“ENLIGHTENED” – Already wrote about the show here once before, and it’s sitting in a post-Season One place right now, off the air and waiting for a Season Two that we have been assured will thankfully come. It was by no means a sure thing that it would; aside from a show I’ll be talking about shortly, no program was quite as polarizing as “Enlightened” and word on the street is that while its ratings were low, HBO liked that people were so torn about this one and jawing about it online, rather than just ignoring it the way they did with, say, “Angry Boys”.
This show depicts a series of emotionally draining
situations that lead character Laura Dern puts herself in as she tries to
reconcile her messed-up near-middle-aged emotional life and inability to successfully
connect with other human beings with her desire to live a clean, pure, “connected”

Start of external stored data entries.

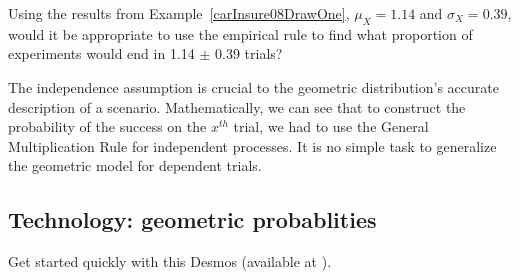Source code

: 
\begin{exercisewrap}
\begin{nexercise}
Using the results from Example~\ref{carInsure08DrawOne},
$\mu_{\scriptscriptstyle{X}} = 1.14$ and $\sigma_{\scriptscriptstyle{X}} = 0.39$, would it be appropriate
to use the empirical rule to find what proportion
of experiments would end in 1.14 $\pm$ 0.39 trials?\footnotemark{}
\end{nexercise}
\end{exercisewrap}

The independence assumption is crucial to the geometric
distribution's accurate description of a scenario.
Mathematically, we can see that to construct the probability
of the success on the $x^{th}$ trial, we had to use the
General Multiplication Rule for independent processes.
It is no simple task to generalize the geometric model
for dependent trials.



\subsection{Technology: geometric probablities}

\noindent Get started quickly with this Desmos  (\small{available at }).

\begin{center}
\end{center}

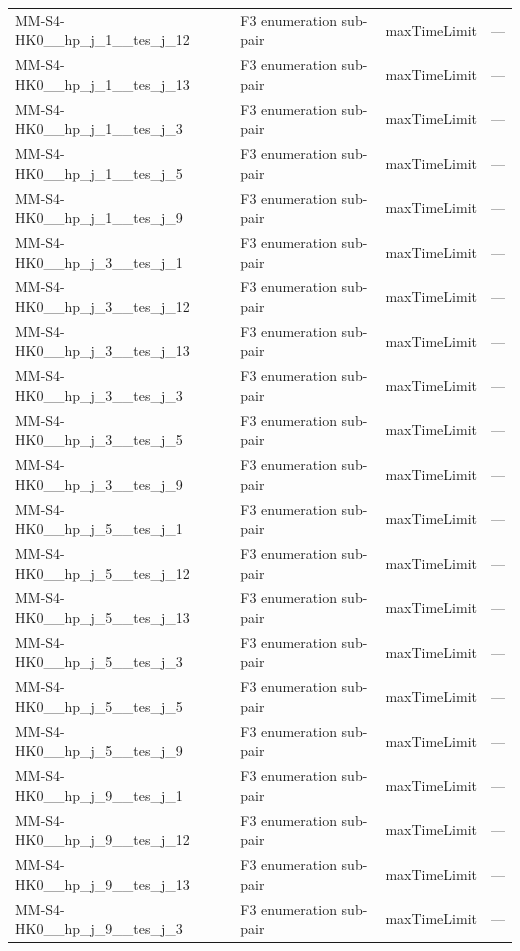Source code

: \begin{table}[htbp]
\begin{tabular}{lllr}
  MM-S4-HK0\_\_hp\_j\_1\_\_tes\_j\_12 & F3 enumeration sub-pair & maxTimeLimit & — \\
  MM-S4-HK0\_\_hp\_j\_1\_\_tes\_j\_13 & F3 enumeration sub-pair & maxTimeLimit & — \\
  MM-S4-HK0\_\_hp\_j\_1\_\_tes\_j\_3 & F3 enumeration sub-pair & maxTimeLimit & — \\
  MM-S4-HK0\_\_hp\_j\_1\_\_tes\_j\_5 & F3 enumeration sub-pair & maxTimeLimit & — \\
  MM-S4-HK0\_\_hp\_j\_1\_\_tes\_j\_9 & F3 enumeration sub-pair & maxTimeLimit & — \\
  MM-S4-HK0\_\_hp\_j\_3\_\_tes\_j\_1 & F3 enumeration sub-pair & maxTimeLimit & — \\
  MM-S4-HK0\_\_hp\_j\_3\_\_tes\_j\_12 & F3 enumeration sub-pair & maxTimeLimit & — \\
  MM-S4-HK0\_\_hp\_j\_3\_\_tes\_j\_13 & F3 enumeration sub-pair & maxTimeLimit & — \\
  MM-S4-HK0\_\_hp\_j\_3\_\_tes\_j\_3 & F3 enumeration sub-pair & maxTimeLimit & — \\
  MM-S4-HK0\_\_hp\_j\_3\_\_tes\_j\_5 & F3 enumeration sub-pair & maxTimeLimit & — \\
  MM-S4-HK0\_\_hp\_j\_3\_\_tes\_j\_9 & F3 enumeration sub-pair & maxTimeLimit & — \\
  MM-S4-HK0\_\_hp\_j\_5\_\_tes\_j\_1 & F3 enumeration sub-pair & maxTimeLimit & — \\
  MM-S4-HK0\_\_hp\_j\_5\_\_tes\_j\_12 & F3 enumeration sub-pair & maxTimeLimit & — \\
  MM-S4-HK0\_\_hp\_j\_5\_\_tes\_j\_13 & F3 enumeration sub-pair & maxTimeLimit & — \\
  MM-S4-HK0\_\_hp\_j\_5\_\_tes\_j\_3 & F3 enumeration sub-pair & maxTimeLimit & — \\
  MM-S4-HK0\_\_hp\_j\_5\_\_tes\_j\_5 & F3 enumeration sub-pair & maxTimeLimit & — \\
  MM-S4-HK0\_\_hp\_j\_5\_\_tes\_j\_9 & F3 enumeration sub-pair & maxTimeLimit & — \\
  MM-S4-HK0\_\_hp\_j\_9\_\_tes\_j\_1 & F3 enumeration sub-pair & maxTimeLimit & — \\
  MM-S4-HK0\_\_hp\_j\_9\_\_tes\_j\_12 & F3 enumeration sub-pair & maxTimeLimit & — \\
  MM-S4-HK0\_\_hp\_j\_9\_\_tes\_j\_13 & F3 enumeration sub-pair & maxTimeLimit & — \\
  MM-S4-HK0\_\_hp\_j\_9\_\_tes\_j\_3 & F3 enumeration sub-pair & maxTimeLimit & — \\

\end{tabular}
\end{table}
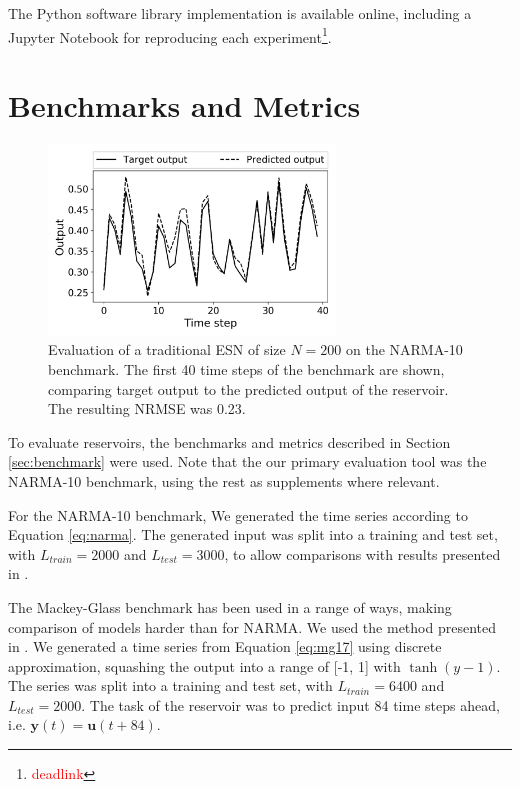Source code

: The Python software library implementation is available online, including a
Jupyter Notebook for reproducing each
experiment\footnote{\textcolor{red}{deadlink}}.

\section{Benchmarks and Metrics}
\label{sec:bench-metr}

\begin{figure}[t!]
  \centering
  \includegraphics[width=3.0in]{figures/benchmark-example.png}
  \caption{
    Evaluation of a traditional ESN of size $N = 200$ on the NARMA-10
benchmark. The first 40 time steps of the benchmark are shown, comparing target
output to the predicted output of the reservoir. The resulting NRMSE was 0.23.
  }
  \label{fig:benchmark-example}
\end{figure}

To evaluate reservoirs, the benchmarks and metrics described in Section
\ref{sec:benchmark} were used. Note that the our primary evaluation tool was the
NARMA-10 benchmark, using the rest as supplements where relevant.

For the NARMA-10 benchmark, We generated the time series according to Equation
\ref{eq:narma}. The generated input was split into a training and test set, with
$L_{train} = 2000$ and $L_{test} = 3000$, to allow comparisons with results
presented in \cite{rodan_minimum_2011}.

The Mackey-Glass benchmark has been used in a range of ways, making comparison
of models harder than for NARMA. We used the method presented in
\cite{ma_deep-esn:_2017}. We generated a time series from Equation \ref{eq:mg17}
using discrete approximation, squashing the output into a range of [-1, 1] with
$\tanh(y-1)$. The series was split into a training and test set, with $L_{train}
= 6400$ and $L_{test} = 2000$. The task of the reservoir was to predict input 84
time steps ahead, i.e. $\mathbf{y}(t) = \mathbf{u}(t+84)$.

New Age-driven lifestyle. She’s divorced her drug-addled husband (Owen Wilson),
but looks to him to shoulder her when times are rough. She lives with her
mother, but the two of them may as well be on different planets and can barely
find a sliver of common ground. She only holds a job at a faceless deathcorp
because she holds a sexual harassment card she’s all too willing to cash in
when needed. The show moves like a comedy and is weirdly funny in parts, but it’s
pretty painful more often than not. Exceptionally well-written and the best new
HBO show since “Extras” ended.
“VEEP” – The only thing tragic about Julia
Louie-Dreyfus as Vice President Selena Meyer is just how awful she’d be as a
real-life politician – otherwise this new show is completely played for laughs.

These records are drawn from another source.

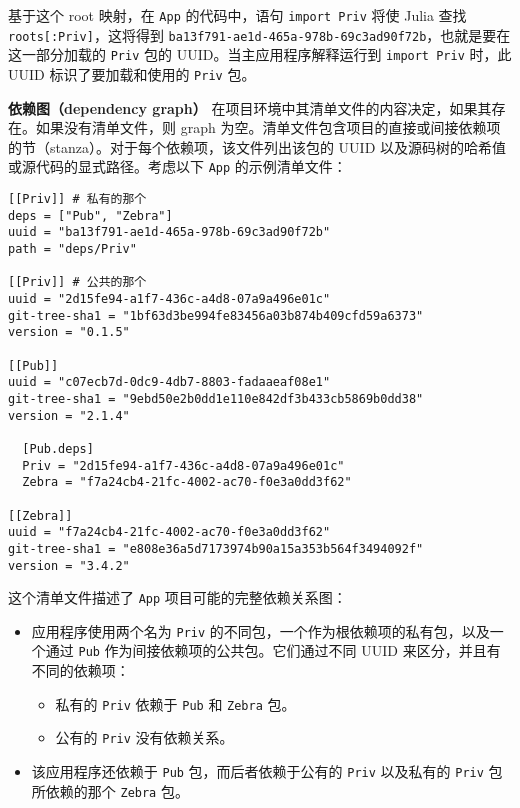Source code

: 基于这个 root 映射，在 \texttt{App} 的代码中，语句 \texttt{import Priv} 将使 Julia 查找 \texttt{roots[:Priv]}，这将得到 \texttt{ba13f791-ae1d-465a-978b-69c3ad90f72b}，也就是要在这一部分加载的 \texttt{Priv} 包的 UUID。当主应用程序解释运行到 \texttt{import Priv} 时，此 UUID 标识了要加载和使用的 \texttt{Priv} 包。



\textbf{依赖图（dependency graph）} 在项目环境中其清单文件的内容决定，如果其存在。如果没有清单文件，则 graph 为空。清单文件包含项目的直接或间接依赖项的节（stanza）。对于每个依赖项，该文件列出该包的 UUID 以及源码树的哈希值或源代码的显式路径。考虑以下 \texttt{App} 的示例清单文件：




\begin{lstlisting}
[[Priv]] # 私有的那个
deps = ["Pub", "Zebra"]
uuid = "ba13f791-ae1d-465a-978b-69c3ad90f72b"
path = "deps/Priv"

[[Priv]] # 公共的那个
uuid = "2d15fe94-a1f7-436c-a4d8-07a9a496e01c"
git-tree-sha1 = "1bf63d3be994fe83456a03b874b409cfd59a6373"
version = "0.1.5"

[[Pub]]
uuid = "c07ecb7d-0dc9-4db7-8803-fadaaeaf08e1"
git-tree-sha1 = "9ebd50e2b0dd1e110e842df3b433cb5869b0dd38"
version = "2.1.4"

  [Pub.deps]
  Priv = "2d15fe94-a1f7-436c-a4d8-07a9a496e01c"
  Zebra = "f7a24cb4-21fc-4002-ac70-f0e3a0dd3f62"

[[Zebra]]
uuid = "f7a24cb4-21fc-4002-ac70-f0e3a0dd3f62"
git-tree-sha1 = "e808e36a5d7173974b90a15a353b564f3494092f"
version = "3.4.2"
\end{lstlisting}



这个清单文件描述了 \texttt{App} 项目可能的完整依赖关系图：



\begin{itemize}
\item 应用程序使用两个名为 \texttt{Priv} 的不同包，一个作为根依赖项的私有包，以及一个通过 \texttt{Pub} 作为间接依赖项的公共包。它们通过不同 UUID 来区分，并且有不同的依赖项：

\begin{itemize}
\item 私有的 \texttt{Priv} 依赖于 \texttt{Pub} 和 \texttt{Zebra} 包。


\item 公有的 \texttt{Priv} 没有依赖关系。

\end{itemize}

\item 该应用程序还依赖于 \texttt{Pub} 包，而后者依赖于公有的 \texttt{Priv} 以及私有的 \texttt{Priv} 包所依赖的那个 \texttt{Zebra} 包。

\end{itemize}


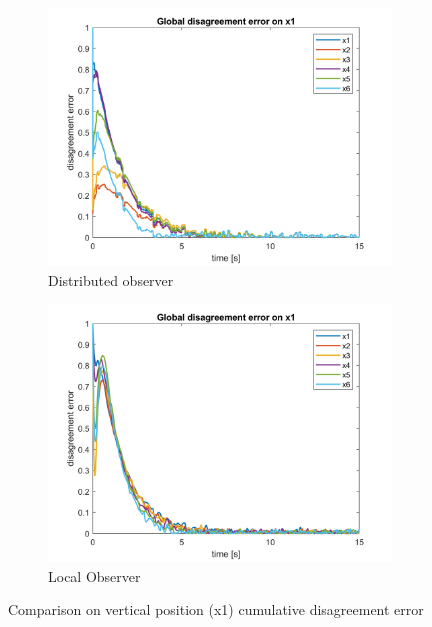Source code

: \begin{figure}[H]
    \begin{subfigure}{0.45\textwidth}
        \centering
        \includegraphics[width=\textwidth]{img/dist/global_error_x1_noise_dist.png}
        \caption{Distributed observer}
    \end{subfigure}
    \hfill
    \begin{subfigure}{0.45\textwidth}
        \centering
        \includegraphics[width=\textwidth]{img/local/global_error_x1_noise_local.png}
        \caption{Local Observer}
    \end{subfigure}
    \caption{Comparison on vertical position (x1) cumulative disagreement error}
    \label{fig:x1_error}
\end{figure}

It’s only three episodes in but I’m totally loving it. It’s from the team that
made the British political mockumentary “IN THE LOOP” and it’s identical in
tone, manic pacing and quality of jokes. You think “30 Rock” is a frantic
television show? “VEEP” is all the more rapid-fire, and the cast is just
constantly belittling each other and everyone around them, making Washington DC
look quite rightfully as dysfunctional and pretentious as we all reckon it
probably is.
The show exploits the tension between a
politician’s human and rare off-camera life (this one swears, sweats and
screams at her staff) and how carefully they need to manage the on-camera,
on-mic life. Of course Selena’s terrible at the latter, and so far the show has
been almost completely about how she extricates herself from gaffes of her own
making, while her staff blames each other in increasingly bitter and comic
terms. It’s fantastic. My only concern is that I can’t see how you continue
this pacing beyond a season, and how false a storyline beside this one might
ring if they tried it. Enjoy this while it’s around, folks – this might be it.

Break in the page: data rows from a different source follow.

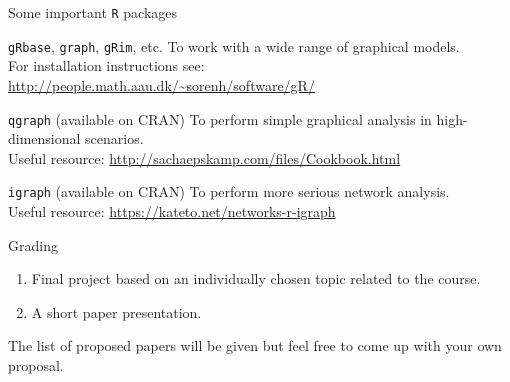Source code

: \documentclass[dvipsnames,aspectratio=169]{beamer} %
\begin{document}
\begin{frame}{Some important \texttt{R} packages}
\begin{alertblock}{\texttt{gRbase}, \texttt{graph}, \texttt{gRim}, etc.}
To work with a wide range of graphical models.\\[.3cm]
	For installation instructions see: 	\url{http://people.math.aau.dk/~sorenh/software/gR/}
\end{alertblock}
\begin{alertblock}{\texttt{qgraph} (available on CRAN)}
To perform simple graphical analysis in high-dimensional scenarios.\\[.3cm]
	Useful resource: \textcolor{blue}{\url{http://sachaepskamp.com/files/Cookbook.html}}
\end{alertblock}
\begin{alertblock}{\texttt{igraph} (available on CRAN)}
To perform more serious network analysis.\\[.3cm]
	Useful resource: \textcolor{blue}{\url{https://kateto.net/networks-r-igraph}}
\end{alertblock}
\end{frame}

\begin{frame}{Grading}

\begin{enumerate}
	\item [75\%] Final project based on an individually chosen topic related to the course.\\[.4cm]
	\item [25\%] A short paper presentation. 
\end{enumerate}

\bigskip

The list of proposed papers will be given but feel free to come up with your own proposal.
	
\end{frame}
\end{document}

“GIRLS” – We could only make it through ten
minutes of Lena Dunham’s film “TINY FURNITURE” before snapping the knobs off
the DVD player in disgust, so I’ll admit I came at “GIRLS” with exceptionally
low expectations. I had also read before it started that “men” (like me) would
only be watching this “Sex and the City-like” show because their
wives/girlfriends wanted them to. What a crock. After three episodes, I’m ready
to call it one of the great ones in HBO’s fairly stellar history – and if there’s
a huge divide between lovers and haters of the show, put me well on the “swelling
admiration” side.
I see a ton of forced and faux antagonism about the show and I don’t
get it. It’s too much about privileged white girls in New York City? What, you
wanted an obligatory black or Korean girl, just like the NBC or The CW always plays it? Or is
a cluster of four well-educated white females who hang out together in Brooklyn actually a fairly
normal pairing? The women are too self-referential? Of course they are! This is
a show about girls-who-are-not-quite-women, and these particular girls/women
talk very much like the girls/women I myself hung out with when I was in my
twenties. The body issues, the deep female bonding, the curse and the thrill of
male attention, the inability to figure out career – these issues go beyond the
female gender, and are all the more amplified in a recessionary age, a time in
which young, Liberal Arts-educated people are having a hard time “becoming the
person I am going to be” (to butcher a much-quoted line from the show’s first
episode). It’s great to see an original show like this becoming a breakout hit
and to see people debating it furiously the way they did about The Sopranos and
do about Mad Men. So far it’s totally in that league.